• _Task item_
Every line of the records that contains "This" should be tallied, and only the resulting number returned.

[Stored data entries]
══════

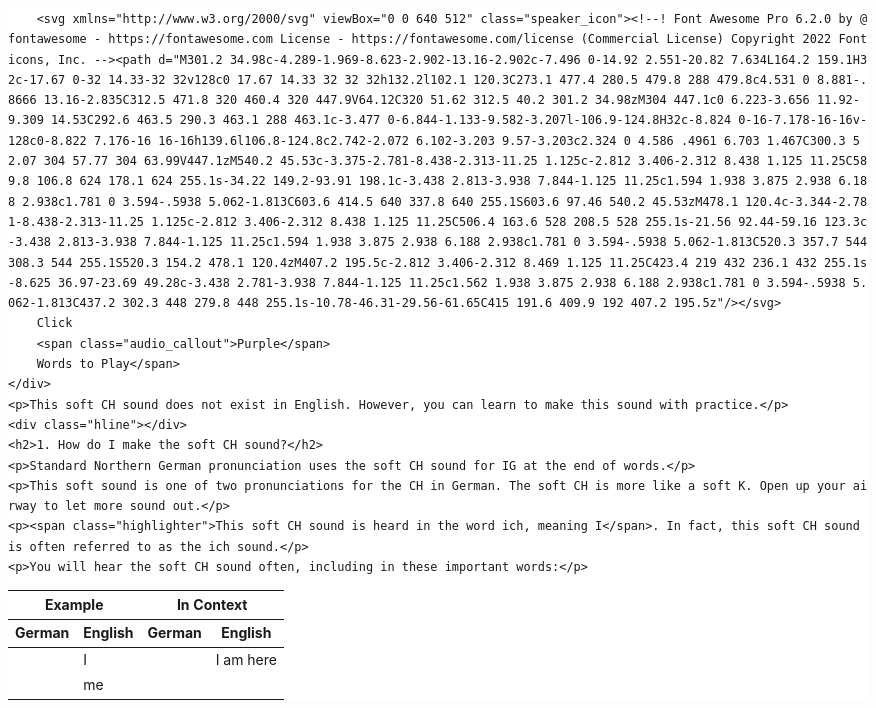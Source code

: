 		<svg xmlns="http://www.w3.org/2000/svg" viewBox="0 0 640 512" class="speaker_icon"><!--! Font Awesome Pro 6.2.0 by @fontawesome - https://fontawesome.com License - https://fontawesome.com/license (Commercial License) Copyright 2022 Fonticons, Inc. --><path d="M301.2 34.98c-4.289-1.969-8.623-2.902-13.16-2.902c-7.496 0-14.92 2.551-20.82 7.634L164.2 159.1H32c-17.67 0-32 14.33-32 32v128c0 17.67 14.33 32 32 32h132.2l102.1 120.3C273.1 477.4 280.5 479.8 288 479.8c4.531 0 8.881-.8666 13.16-2.835C312.5 471.8 320 460.4 320 447.9V64.12C320 51.62 312.5 40.2 301.2 34.98zM304 447.1c0 6.223-3.656 11.92-9.309 14.53C292.6 463.5 290.3 463.1 288 463.1c-3.477 0-6.844-1.133-9.582-3.207l-106.9-124.8H32c-8.824 0-16-7.178-16-16v-128c0-8.822 7.176-16 16-16h139.6l106.8-124.8c2.742-2.072 6.102-3.203 9.57-3.203c2.324 0 4.586 .4961 6.703 1.467C300.3 52.07 304 57.77 304 63.99V447.1zM540.2 45.53c-3.375-2.781-8.438-2.313-11.25 1.125c-2.812 3.406-2.312 8.438 1.125 11.25C589.8 106.8 624 178.1 624 255.1s-34.22 149.2-93.91 198.1c-3.438 2.813-3.938 7.844-1.125 11.25c1.594 1.938 3.875 2.938 6.188 2.938c1.781 0 3.594-.5938 5.062-1.813C603.6 414.5 640 337.8 640 255.1S603.6 97.46 540.2 45.53zM478.1 120.4c-3.344-2.781-8.438-2.313-11.25 1.125c-2.812 3.406-2.312 8.438 1.125 11.25C506.4 163.6 528 208.5 528 255.1s-21.56 92.44-59.16 123.3c-3.438 2.813-3.938 7.844-1.125 11.25c1.594 1.938 3.875 2.938 6.188 2.938c1.781 0 3.594-.5938 5.062-1.813C520.3 357.7 544 308.3 544 255.1S520.3 154.2 478.1 120.4zM407.2 195.5c-2.812 3.406-2.312 8.469 1.125 11.25C423.4 219 432 236.1 432 255.1s-8.625 36.97-23.69 49.28c-3.438 2.781-3.938 7.844-1.125 11.25c1.562 1.938 3.875 2.938 6.188 2.938c1.781 0 3.594-.5938 5.062-1.813C437.2 302.3 448 279.8 448 255.1s-10.78-46.31-29.56-61.65C415 191.6 409.9 192 407.2 195.5z"/></svg>
		Click 
		<span class="audio_callout">Purple</span> 
		Words to Play</span>
	</div>
	<p>This soft CH sound does not exist in English. However, you can learn to make this sound with practice.</p>
	<div class="hline"></div>
	<h2>1. How do I make the soft CH sound?</h2>
	<p>Standard Northern German pronunciation uses the soft CH sound for IG at the end of words.</p>
	<p>This soft sound is one of two pronunciations for the CH in German. The soft CH is more like a soft K. Open up your airway to let more sound out.</p>
	<p><span class="highlighter">This soft CH sound is heard in the word ich, meaning I</span>. In fact, this soft CH sound is often referred to as the ich sound.</p>
	<p>You will hear the soft CH sound often, including in these important words:</p>
<table>
		<thead>
			<tr>
				<th colspan="2">Example</th>
				<th colspan="2">In Context</th>
			</tr>
			<tr>
				<th>German</th>
				<th>English</th>
				<th>German</th>	
				<th>English</th>
			</tr>
		</thead>
		<tbody>
			<tr>
				<td>
					<Kaudio pid={`b9c1469c-b834-4a88-9ffe-eecc270fcc72_0.mp3`} displayname={`ich`} />
				</td>
				<td>I</td>
				<td>
					<Kaudio pid={`67d61ab6-ed40-44e6-9ad8-ddafcc28b19d_0.mp3`} displayname={`Ich bin hier`} />
				</td>
				<td>I am here</td>
			</tr>
			<tr>
				<td>
					<Kaudio pid={`bc862116-02ed-48b7-8737-3af61c177834_0.mp3`} displayname={`mich`} />
				</td>
				<td>me</td>
				<td>
					<Kaudio pid={`b768b636-bdee-48de-9aa9-97ce34ebcfd6_0.mp3`} displayname={`Siehst du mich?`} />
				</td>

══════

• _Your solution_
3